COMMISSION DES LÉSIONS PROFESSIONNELLES

 

 

Saguenay :

Le 2 mars 2010

 

Région :

Gaspésie-Îles-de-la-Madeleine, Bas-Saint-Laurent et Côte-Nord

 

Dossier :

380002-01A-0906

 

Dossier CSST :

127870442

 

Commissaire :

Me Michel Sansfaçon, juge administratif

 

Membres :

Marcel Beaumont, associations d’employeurs

 

Jean-Jacques Malenfant, associations syndicales

______________________________________________________________________

 

 

 

Jean-Paul Bernier

 

Partie requérante

 

 

 

et

 

 

 

Construction A.S. Filiatreault inc.

 

Partie intéressée

 

 

 

______________________________________________________________________

 

DÉCISION

______________________________________________________________________

 

 

[1]                Le 4 juin 2009, monsieur Jean-Paul Bernier (le travailleur) dépose à la Commission des lésions professionnelles une requête par laquelle il conteste une décision de la Commission de la santé et de la sécurité du travail (la CSST) rendue le 13 mai 2009 à la suite d’une révision administrative.

[2]                Par cette décision, la CSST déclare

-     nulle et sans effet la décision qu’elle a rendue le 16 mars 2009;

-     sans objet la demande de révision du travailleur datée du 23 mars 2009.

[3]                La CSST arrive à ces conclusions compte tenu que la Commission des lésions professionnelles a déjà rendu, le 18 décembre 2007, une décision déclarant que le travailleur n’a pas droit à l’aide personnelle à domicile ni au remboursement des frais d’entretien courant de son domicile.

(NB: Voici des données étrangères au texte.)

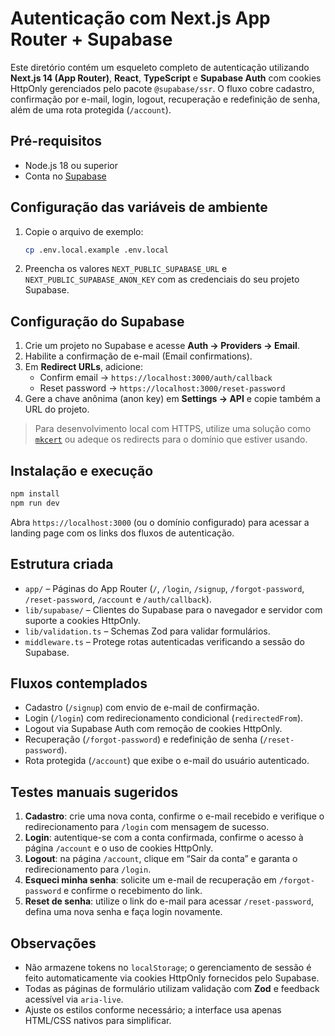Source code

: # Autenticação com Next.js App Router + Supabase

Este diretório contém um esqueleto completo de autenticação utilizando **Next.js 14 (App Router)**, **React**, **TypeScript** e **Supabase Auth** com cookies HttpOnly gerenciados pelo pacote `@supabase/ssr`. O fluxo cobre cadastro, confirmação por e-mail, login, logout, recuperação e redefinição de senha, além de uma rota protegida (`/account`).

## Pré-requisitos

- Node.js 18 ou superior
- Conta no [Supabase](https://supabase.com)

## Configuração das variáveis de ambiente

1. Copie o arquivo de exemplo:
   ```bash
   cp .env.local.example .env.local
   ```
2. Preencha os valores `NEXT_PUBLIC_SUPABASE_URL` e `NEXT_PUBLIC_SUPABASE_ANON_KEY` com as credenciais do seu projeto Supabase.

## Configuração do Supabase

1. Crie um projeto no Supabase e acesse **Auth → Providers → Email**.
2. Habilite a confirmação de e-mail (Email confirmations).
3. Em **Redirect URLs**, adicione:
   - Confirm email → `https://localhost:3000/auth/callback`
   - Reset password → `https://localhost:3000/reset-password`
4. Gere a chave anônima (anon key) em **Settings → API** e copie também a URL do projeto.

> Para desenvolvimento local com HTTPS, utilize uma solução como [`mkcert`](https://github.com/FiloSottile/mkcert) ou adeque os redirects para o domínio que estiver usando.

## Instalação e execução

```bash
npm install
npm run dev
```

Abra `https://localhost:3000` (ou o domínio configurado) para acessar a landing page com os links dos fluxos de autenticação.

## Estrutura criada

- `app/` – Páginas do App Router (`/`, `/login`, `/signup`, `/forgot-password`, `/reset-password`, `/account` e `/auth/callback`).
- `lib/supabase/` – Clientes do Supabase para o navegador e servidor com suporte a cookies HttpOnly.
- `lib/validation.ts` – Schemas Zod para validar formulários.
- `middleware.ts` – Protege rotas autenticadas verificando a sessão do Supabase.

## Fluxos contemplados

- Cadastro (`/signup`) com envio de e-mail de confirmação.
- Login (`/login`) com redirecionamento condicional (`redirectedFrom`).
- Logout via Supabase Auth com remoção de cookies HttpOnly.
- Recuperação (`/forgot-password`) e redefinição de senha (`/reset-password`).
- Rota protegida (`/account`) que exibe o e-mail do usuário autenticado.

## Testes manuais sugeridos

1. **Cadastro**: crie uma nova conta, confirme o e-mail recebido e verifique o redirecionamento para `/login` com mensagem de sucesso.
2. **Login**: autentique-se com a conta confirmada, confirme o acesso à página `/account` e o uso de cookies HttpOnly.
3. **Logout**: na página `/account`, clique em “Sair da conta” e garanta o redirecionamento para `/login`.
4. **Esqueci minha senha**: solicite um e-mail de recuperação em `/forgot-password` e confirme o recebimento do link.
5. **Reset de senha**: utilize o link do e-mail para acessar `/reset-password`, defina uma nova senha e faça login novamente.

## Observações

- Não armazene tokens no `localStorage`; o gerenciamento de sessão é feito automaticamente via cookies HttpOnly fornecidos pelo Supabase.
- Todas as páginas de formulário utilizam validação com **Zod** e feedback acessível via `aria-live`.
- Ajuste os estilos conforme necessário; a interface usa apenas HTML/CSS nativos para simplificar.
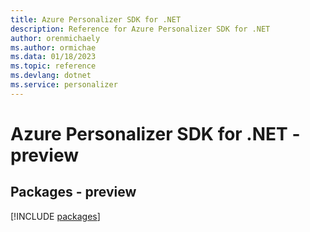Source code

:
 ```yaml
---
title: Azure Personalizer SDK for .NET
description: Reference for Azure Personalizer SDK for .NET
author: orenmichaely
ms.author: ormichae
ms.data: 01/18/2023
ms.topic: reference
ms.devlang: dotnet
ms.service: personalizer
---
```

# Azure Personalizer SDK for .NET - preview
## Packages - preview
[!INCLUDE [packages](personalizer-index.md)]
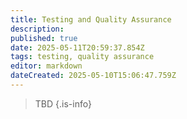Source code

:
 ```yaml
---
title: Testing and Quality Assurance
description: 
published: true
date: 2025-05-11T20:59:37.854Z
tags: testing, quality assurance
editor: markdown
dateCreated: 2025-05-10T15:06:47.759Z
---
```


> TBD
{.is-info}

<!-- 
# Testing Phases

# Bug Tracking and Reporting

# Performance Metrics

# User Feedback
-->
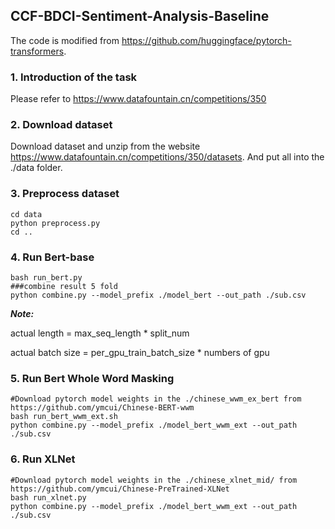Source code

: ## CCF-BDCI-Sentiment-Analysis-Baseline

The code is modified from https://github.com/huggingface/pytorch-transformers.  

### 1. Introduction of the task

Please refer to https://www.datafountain.cn/competitions/350

### 2. Download dataset 

Download dataset and unzip from the website https://www.datafountain.cn/competitions/350/datasets. And put all into the ./data folder.

### 3. Preprocess dataset

```shell
cd data
python preprocess.py
cd ..
```

### 4. Run Bert-base

```shell
bash run_bert.py
###combine result 5 fold
python combine.py --model_prefix ./model_bert --out_path ./sub.csv
```

***Note:***

actual length = max_seq_length * split_num

actual batch size = per_gpu_train_batch_size * numbers of gpu

### 5. Run Bert Whole Word Masking

```shell
#Download pytorch model weights in the ./chinese_wwm_ex_bert from https://github.com/ymcui/Chinese-BERT-wwm
bash run_bert_wwm_ext.sh
python combine.py --model_prefix ./model_bert_wwm_ext --out_path ./sub.csv
```

### 6. Run XLNet

```shell
#Download pytorch model weights in the ./chinese_xlnet_mid/ from https://github.com/ymcui/Chinese-PreTrained-XLNet
bash run_xlnet.py
python combine.py --model_prefix ./model_bert_wwm_ext --out_path ./sub.csv
```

[4]                Les parties ont été convoquées à une audience le 15 janvier 2010 à Matane. Les deux parties étaient absentes, bien que dûment convoquées. Aucune d’elle n’ayant fait connaître le motif de son absence, le tribunal rend une décision sur dossier comme le permet l’article 429.15 de la Loi sur les accidents du travail et les maladies professionnelles[1] (la loi).

L’OBJET DE LA CONTESTATION

[5]                Dans la demande de révision qu’il adresse à la CSST le 6 février 2009, le travailleur demande à la CSST de lui rembourser la somme de 258 $ qu’il a payée en janvier 2009 pour le grand ménage de son domicile. Il demande aussi à la CSST de payer à l’avenir les coûts pour l’entretien hebdomadaire de son domicile.

L’AVIS DES MEMBRES

[6]                Le membre issu des associations d’employeurs et le membre issu des associations syndicales considèrent que la requête du travailleur doit être rejetée. Ils sont d’accord avec les motifs du soussigné.

LES FAITS ET LES MOTIFS

[7]                La Commission des lésions professionnelles doit décider si la CSST a eu raison de déclarer nulle et sans effet sa première décision rendue le 16 mars 2009, ainsi que sans objet la demande de révision du travailleur.

[8]                Dans la décision contestée, le réviseur précise qu’il n’est pas nécessaire de se prononcer à nouveau sur les droits revendiqués par le travailleur, puisque ceux-ci ont fait l’objet d’une décision de la Commission des lésions professionnelles, le 18 décembre 2007. Il semble que le réviseur applique, de façon implicite, la règle de la chose jugée pour justifier sa décision.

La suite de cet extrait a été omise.